We report interim results from five patients treated on a phase 1 dose-escalation trial of allogeneic NKTs engineered to co-express a CD19-specific CAR, IL-15, and shRNA targeting beta-2 microglobulin and CD74 for downregulation of HLA class I and class II molecules, respectively (ANCHOR, NCT00840853). Four patients with relapsed/refractory B-cell non-Hodgkin's lymphoma (NHL, cohort A) were enrolled on dose level (DL) 1 (NHL-1, -2, -3) and DL 2 (NHL-4), and 1 patient with relapsed acute B-lymphoblastic leukemia (ALL, cohort B) was enrolled on DL 1 (ALL-1). Primary and secondary objectives of the trial are to assess safety and anti-tumor responses; immune response evaluation is an additional objective. NKTs were isolated from the leukapheresis product of 1 HLA-unmatched healthy individual, transduced with the CAR, expanded ex vivo for 14 days to a total of 2.7×10 9 CAR-positive cells (99.8% NKT purity, 0.04% T cells), and cryopreserved. Patients received 10 7 (DL 1) or 3×10 7 (DL 2) CAR-NKT cells per square meter of body surface area following lymphodepleting conditioning with cyclophosphamide/fludarabine. Adverse events were evaluated per NCI criteria. When accessible, patients underwent core biopsies of an involved site at 2-5 weeks post-infusion. Response to therapy was assessed at 4 weeks per Lugano Criteria (for NHL) or NCCN guidelines (for ALL).

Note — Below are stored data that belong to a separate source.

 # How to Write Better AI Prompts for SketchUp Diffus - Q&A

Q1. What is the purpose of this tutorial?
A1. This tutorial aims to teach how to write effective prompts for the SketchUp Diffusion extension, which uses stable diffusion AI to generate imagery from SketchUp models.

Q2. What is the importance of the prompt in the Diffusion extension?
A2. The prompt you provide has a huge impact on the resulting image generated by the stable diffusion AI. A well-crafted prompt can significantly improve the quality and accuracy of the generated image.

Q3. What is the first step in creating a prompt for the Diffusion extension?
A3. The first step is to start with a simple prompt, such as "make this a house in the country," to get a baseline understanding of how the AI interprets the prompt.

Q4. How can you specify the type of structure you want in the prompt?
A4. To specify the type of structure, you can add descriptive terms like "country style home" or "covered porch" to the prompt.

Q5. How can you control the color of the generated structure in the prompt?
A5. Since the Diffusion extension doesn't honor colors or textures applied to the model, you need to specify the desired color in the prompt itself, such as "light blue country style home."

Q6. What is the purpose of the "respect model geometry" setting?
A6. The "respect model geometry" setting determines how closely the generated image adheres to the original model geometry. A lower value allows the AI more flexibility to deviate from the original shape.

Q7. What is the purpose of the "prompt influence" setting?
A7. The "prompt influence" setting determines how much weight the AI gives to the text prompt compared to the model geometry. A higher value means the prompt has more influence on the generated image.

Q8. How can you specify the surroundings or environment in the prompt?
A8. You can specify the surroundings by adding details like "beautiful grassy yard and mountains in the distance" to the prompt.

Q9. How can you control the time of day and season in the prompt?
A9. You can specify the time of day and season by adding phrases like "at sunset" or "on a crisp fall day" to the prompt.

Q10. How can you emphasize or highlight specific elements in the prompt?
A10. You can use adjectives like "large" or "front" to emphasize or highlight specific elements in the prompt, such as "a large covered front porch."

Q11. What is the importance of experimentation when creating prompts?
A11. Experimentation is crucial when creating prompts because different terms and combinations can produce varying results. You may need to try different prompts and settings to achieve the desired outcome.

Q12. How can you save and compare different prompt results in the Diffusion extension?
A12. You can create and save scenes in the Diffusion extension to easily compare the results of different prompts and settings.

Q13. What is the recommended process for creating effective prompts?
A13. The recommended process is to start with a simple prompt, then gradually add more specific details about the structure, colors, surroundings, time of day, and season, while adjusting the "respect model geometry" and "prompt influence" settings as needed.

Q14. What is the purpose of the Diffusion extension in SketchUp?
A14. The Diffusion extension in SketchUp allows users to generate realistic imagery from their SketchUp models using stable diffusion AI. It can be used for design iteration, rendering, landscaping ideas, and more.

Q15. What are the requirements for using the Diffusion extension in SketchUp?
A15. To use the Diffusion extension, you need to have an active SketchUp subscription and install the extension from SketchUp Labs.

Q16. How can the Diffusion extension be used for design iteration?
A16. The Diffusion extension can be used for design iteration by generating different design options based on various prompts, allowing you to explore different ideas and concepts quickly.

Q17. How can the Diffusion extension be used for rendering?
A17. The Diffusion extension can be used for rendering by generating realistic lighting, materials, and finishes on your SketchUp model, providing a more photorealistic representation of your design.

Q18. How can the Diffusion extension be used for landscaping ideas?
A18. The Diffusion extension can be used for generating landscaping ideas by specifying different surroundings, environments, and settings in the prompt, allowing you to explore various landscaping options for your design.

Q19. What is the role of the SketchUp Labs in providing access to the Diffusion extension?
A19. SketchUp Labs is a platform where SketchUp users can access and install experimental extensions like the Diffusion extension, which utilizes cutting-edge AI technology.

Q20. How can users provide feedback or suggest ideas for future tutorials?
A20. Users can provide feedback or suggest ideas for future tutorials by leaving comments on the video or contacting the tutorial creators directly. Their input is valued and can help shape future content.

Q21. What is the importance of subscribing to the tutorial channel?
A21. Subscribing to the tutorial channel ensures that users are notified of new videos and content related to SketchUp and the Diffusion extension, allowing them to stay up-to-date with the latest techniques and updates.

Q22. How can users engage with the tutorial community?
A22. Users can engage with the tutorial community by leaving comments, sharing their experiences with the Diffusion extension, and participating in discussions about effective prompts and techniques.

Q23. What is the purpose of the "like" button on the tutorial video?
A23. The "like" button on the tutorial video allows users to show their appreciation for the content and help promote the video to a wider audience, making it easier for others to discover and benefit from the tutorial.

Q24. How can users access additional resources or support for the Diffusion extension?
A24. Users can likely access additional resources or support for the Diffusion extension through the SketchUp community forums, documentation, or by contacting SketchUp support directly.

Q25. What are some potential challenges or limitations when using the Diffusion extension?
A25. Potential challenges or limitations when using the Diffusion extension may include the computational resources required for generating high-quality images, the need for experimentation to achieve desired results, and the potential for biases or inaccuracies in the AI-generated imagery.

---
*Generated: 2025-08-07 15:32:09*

The most common adverse effects observed were nausea and grade 3-4 hematologic toxicities related to the lymphodepletion chemotherapy. There were no early adverse events attributable to the cellular product except grade 1 cytokine release syndrome in 1 patient. Of the 4 NHL patients (all with diffuse large B cell lymphoma), 3 had a partial response (NHL-1, -2, and -4, Figure 1A) that evolved into a CR in 1 case (NHL-2). The ALL patient achieved a CR with incomplete hematologic recovery and showed no evidence of leukemia by morphology, flow cytometry, or next-generation sequencing at 4 weeks. We detected in vivo expansion of donor-derived NKT and CAR-NKT cells in the peripheral blood of NHL-4 and ALL-1 that peaked at 1 week post-infusion in both cases as determined by flow cytometry and qPCR. While CAR-NKTs were not detected in the peripheral blood of the first 3 NHL patients beyond 3 hours post-infusion, they were found in tumor tissues collected from the 2 biopsied NHL patients (Figure 1B). In patient NHL-2, we also observed a 2000-fold expansion of recipient NKTs with a skewed TCRβ repertoire; this population peaked at 6 weeks post-treatment and remained elevated through 12 weeks (Figure 1C). An ELISpot assay performed with peripheral blood from NHL-1 and NHL-2 before treatment and at 4 and 6 weeks post-therapy to detect changes in the frequency of T cells reactive to a set of tumor-associated antigens (TAAs) found no evidence for epitope spreading toward the tested TAAs.
In conclusion, our data indicate that allogeneic CAR-NKT cells are well-tolerated and can mediate objective responses in relapsed/refractory NHL and ALL patients even at the low doses tested. Our initial results from this first-in-human clinical evaluation of allogeneic CAR-NKTs suggest that NKTs represent a promising platform for "off-the-shelf" cancer immunotherapy.
Ramos: Tessa Therapeutics: Patents & Royalties, Research Funding; Athenex: Research Funding; Genentech: Consultancy; Novartis: Consultancy. Courtney: Athenex: Patents & Royalties, Research Funding. Metelitsa: Athenex: Patents & Royalties, Research Funding.
Cyclophosphamide and fludarabine are being used as lymphodepleting agents before immune effector infusion.